-- REQUIRED ACTION --
Check the entries below for lines with "hailey"; report only how many there are.

•••••

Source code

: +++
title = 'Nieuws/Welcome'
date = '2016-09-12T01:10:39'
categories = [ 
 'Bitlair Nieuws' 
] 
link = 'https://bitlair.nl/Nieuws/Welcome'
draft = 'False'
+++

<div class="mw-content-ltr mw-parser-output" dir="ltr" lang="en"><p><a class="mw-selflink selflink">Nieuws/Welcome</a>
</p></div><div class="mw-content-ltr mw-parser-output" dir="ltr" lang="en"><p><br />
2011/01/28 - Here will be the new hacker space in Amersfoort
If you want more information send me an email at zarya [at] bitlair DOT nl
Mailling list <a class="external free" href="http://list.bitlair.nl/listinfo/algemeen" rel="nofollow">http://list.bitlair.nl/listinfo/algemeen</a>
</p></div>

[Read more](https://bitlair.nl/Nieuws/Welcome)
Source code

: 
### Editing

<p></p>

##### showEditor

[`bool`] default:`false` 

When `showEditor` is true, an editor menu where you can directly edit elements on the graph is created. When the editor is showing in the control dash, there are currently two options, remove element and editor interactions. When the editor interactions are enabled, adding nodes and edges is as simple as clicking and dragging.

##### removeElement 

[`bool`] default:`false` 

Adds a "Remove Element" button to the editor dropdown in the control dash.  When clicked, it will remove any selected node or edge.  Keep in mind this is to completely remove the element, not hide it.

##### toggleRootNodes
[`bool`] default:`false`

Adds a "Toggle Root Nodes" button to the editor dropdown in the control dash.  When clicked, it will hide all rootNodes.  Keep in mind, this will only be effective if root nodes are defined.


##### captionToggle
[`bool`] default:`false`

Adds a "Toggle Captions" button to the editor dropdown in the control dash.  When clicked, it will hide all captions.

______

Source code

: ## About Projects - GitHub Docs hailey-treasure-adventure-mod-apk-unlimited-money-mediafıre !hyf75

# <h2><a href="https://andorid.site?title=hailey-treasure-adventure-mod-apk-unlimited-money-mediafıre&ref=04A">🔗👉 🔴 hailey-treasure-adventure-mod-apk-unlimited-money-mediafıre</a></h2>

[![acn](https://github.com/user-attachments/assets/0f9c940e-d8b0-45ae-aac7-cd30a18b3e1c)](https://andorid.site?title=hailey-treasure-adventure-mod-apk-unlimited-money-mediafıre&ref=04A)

•••••

-- SOLUTION TO THIS EXERCISE --
3